> [Activity]: Copies of all lines containing the string "touch" are needed from the data below.

> [Material for this exercise]:
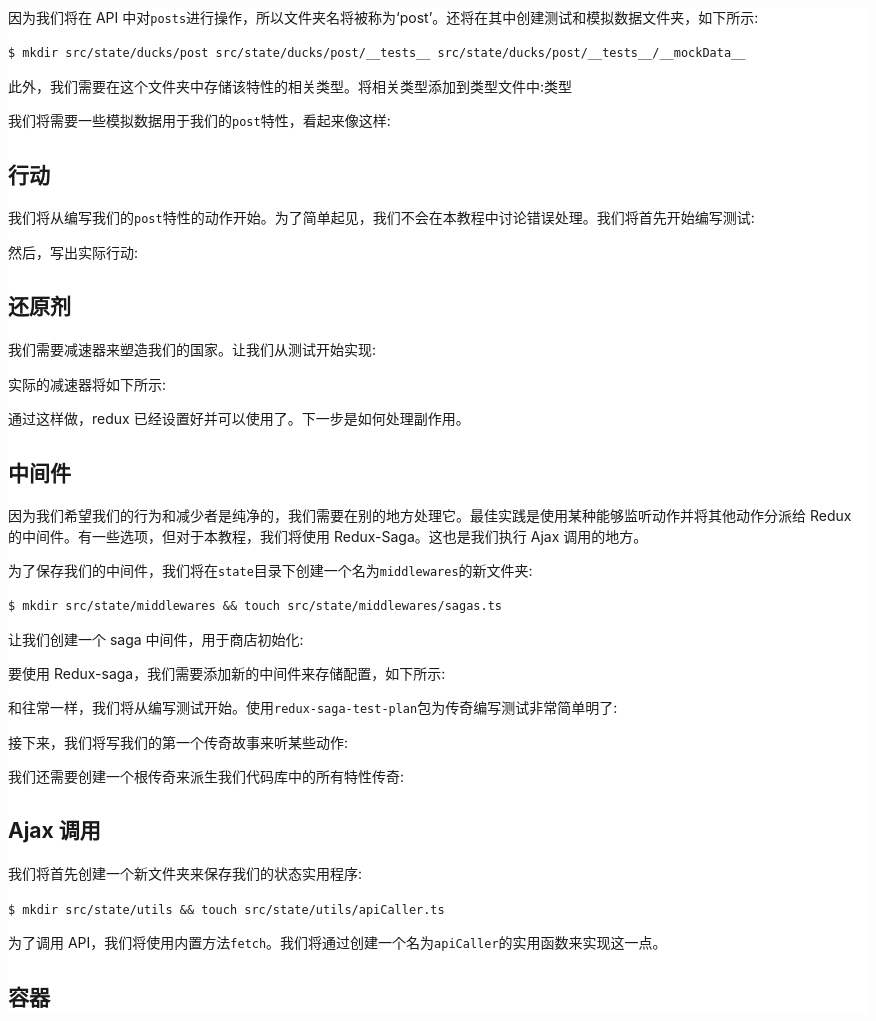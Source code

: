 因为我们将在 API 中对`posts`进行操作，所以文件夹名将被称为‘post’。还将在其中创建测试和模拟数据文件夹，如下所示:

```
$ mkdir src/state/ducks/post src/state/ducks/post/__tests__ src/state/ducks/post/__tests__/__mockData__
```

此外，我们需要在这个文件夹中存储该特性的相关类型。将相关类型添加到类型文件中:类型

我们将需要一些模拟数据用于我们的`post`特性，看起来像这样:

## 行动

我们将从编写我们的`post`特性的动作开始。为了简单起见，我们不会在本教程中讨论错误处理。我们将首先开始编写测试:

然后，写出实际行动:

## 还原剂

我们需要减速器来塑造我们的国家。让我们从测试开始实现:

实际的减速器将如下所示:

通过这样做，redux 已经设置好并可以使用了。下一步是如何处理副作用。

## 中间件

因为我们希望我们的行为和减少者是纯净的，我们需要在别的地方处理它。最佳实践是使用某种能够监听动作并将其他动作分派给 Redux 的中间件。有一些选项，但对于本教程，我们将使用 Redux-Saga。这也是我们执行 Ajax 调用的地方。

为了保存我们的中间件，我们将在`state`目录下创建一个名为`middlewares`的新文件夹:

```
$ mkdir src/state/middlewares && touch src/state/middlewares/sagas.ts
```

让我们创建一个 saga 中间件，用于商店初始化:

要使用 Redux-saga，我们需要添加新的中间件来存储配置，如下所示:

和往常一样，我们将从编写测试开始。使用`redux-saga-test-plan`包为传奇编写测试非常简单明了:

接下来，我们将写我们的第一个传奇故事来听某些动作:

我们还需要创建一个根传奇来派生我们代码库中的所有特性传奇:

## Ajax 调用

我们将首先创建一个新文件夹来保存我们的状态实用程序:

```
$ mkdir src/state/utils && touch src/state/utils/apiCaller.ts
```

为了调用 API，我们将使用内置方法`fetch`。我们将通过创建一个名为`apiCaller`的实用函数来实现这一点。

## 容器
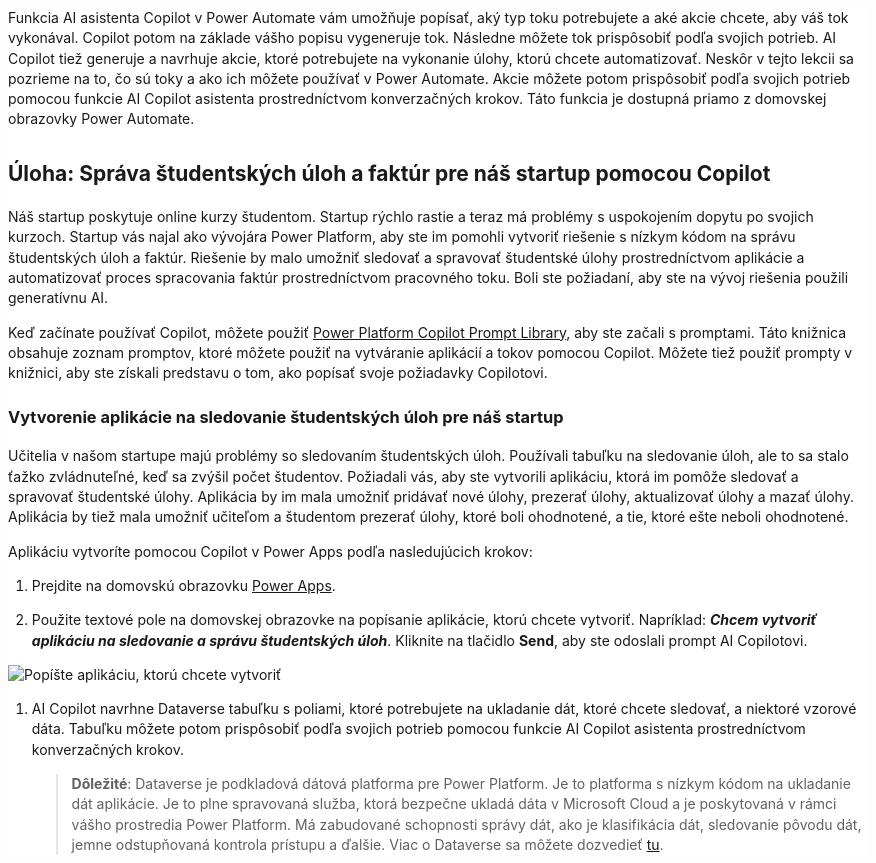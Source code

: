 Funkcia AI asistenta Copilot v Power Automate vám umožňuje popísať, aký typ toku potrebujete a aké akcie chcete, aby váš tok vykonával. Copilot potom na základe vášho popisu vygeneruje tok. Následne môžete tok prispôsobiť podľa svojich potrieb. AI Copilot tiež generuje a navrhuje akcie, ktoré potrebujete na vykonanie úlohy, ktorú chcete automatizovať. Neskôr v tejto lekcii sa pozrieme na to, čo sú toky a ako ich môžete používať v Power Automate. Akcie môžete potom prispôsobiť podľa svojich potrieb pomocou funkcie AI Copilot asistenta prostredníctvom konverzačných krokov. Táto funkcia je dostupná priamo z domovskej obrazovky Power Automate.

## Úloha: Správa študentských úloh a faktúr pre náš startup pomocou Copilot

Náš startup poskytuje online kurzy študentom. Startup rýchlo rastie a teraz má problémy s uspokojením dopytu po svojich kurzoch. Startup vás najal ako vývojára Power Platform, aby ste im pomohli vytvoriť riešenie s nízkym kódom na správu študentských úloh a faktúr. Riešenie by malo umožniť sledovať a spravovať študentské úlohy prostredníctvom aplikácie a automatizovať proces spracovania faktúr prostredníctvom pracovného toku. Boli ste požiadaní, aby ste na vývoj riešenia použili generatívnu AI.

Keď začínate používať Copilot, môžete použiť [Power Platform Copilot Prompt Library](https://github.com/pnp/powerplatform-prompts?WT.mc_id=academic-109639-somelezediko), aby ste začali s promptami. Táto knižnica obsahuje zoznam promptov, ktoré môžete použiť na vytváranie aplikácií a tokov pomocou Copilot. Môžete tiež použiť prompty v knižnici, aby ste získali predstavu o tom, ako popísať svoje požiadavky Copilotovi.

### Vytvorenie aplikácie na sledovanie študentských úloh pre náš startup

Učitelia v našom startupe majú problémy so sledovaním študentských úloh. Používali tabuľku na sledovanie úloh, ale to sa stalo ťažko zvládnuteľné, keď sa zvýšil počet študentov. Požiadali vás, aby ste vytvorili aplikáciu, ktorá im pomôže sledovať a spravovať študentské úlohy. Aplikácia by im mala umožniť pridávať nové úlohy, prezerať úlohy, aktualizovať úlohy a mazať úlohy. Aplikácia by tiež mala umožniť učiteľom a študentom prezerať úlohy, ktoré boli ohodnotené, a tie, ktoré ešte neboli ohodnotené.

Aplikáciu vytvoríte pomocou Copilot v Power Apps podľa nasledujúcich krokov:

1. Prejdite na domovskú obrazovku [Power Apps](https://make.powerapps.com?WT.mc_id=academic-105485-koreyst).

1. Použite textové pole na domovskej obrazovke na popísanie aplikácie, ktorú chcete vytvoriť. Napríklad: **_Chcem vytvoriť aplikáciu na sledovanie a správu študentských úloh_**. Kliknite na tlačidlo **Send**, aby ste odoslali prompt AI Copilotovi.

![Popíšte aplikáciu, ktorú chcete vytvoriť](../../../translated_images/copilot-chat-prompt-powerapps.84250f341d060830a296b68512e6b3b3aa3a4559f4f1c2d7bafeba8ad3fcd17a.sk.png)

1. AI Copilot navrhne Dataverse tabuľku s poliami, ktoré potrebujete na ukladanie dát, ktoré chcete sledovať, a niektoré vzorové dáta. Tabuľku môžete potom prispôsobiť podľa svojich potrieb pomocou funkcie AI Copilot asistenta prostredníctvom konverzačných krokov.

   > **Dôležité**: Dataverse je podkladová dátová platforma pre Power Platform. Je to platforma s nízkym kódom na ukladanie dát aplikácie. Je to plne spravovaná služba, ktorá bezpečne ukladá dáta v Microsoft Cloud a je poskytovaná v rámci vášho prostredia Power Platform. Má zabudované schopnosti správy dát, ako je klasifikácia dát, sledovanie pôvodu dát, jemne odstupňovaná kontrola prístupu a ďalšie. Viac o Dataverse sa môžete dozvedieť [tu](https://docs.microsoft.com/powerapps/maker/data-platform/data-platform-intro?WT.mc_id=academic-109639-somelezediko).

> [Exercise result]:
$ mkdir src/state/middlewares && touch src/state/middlewares/sagas.ts
$ mkdir src/state/utils && touch src/state/utils/apiCaller.ts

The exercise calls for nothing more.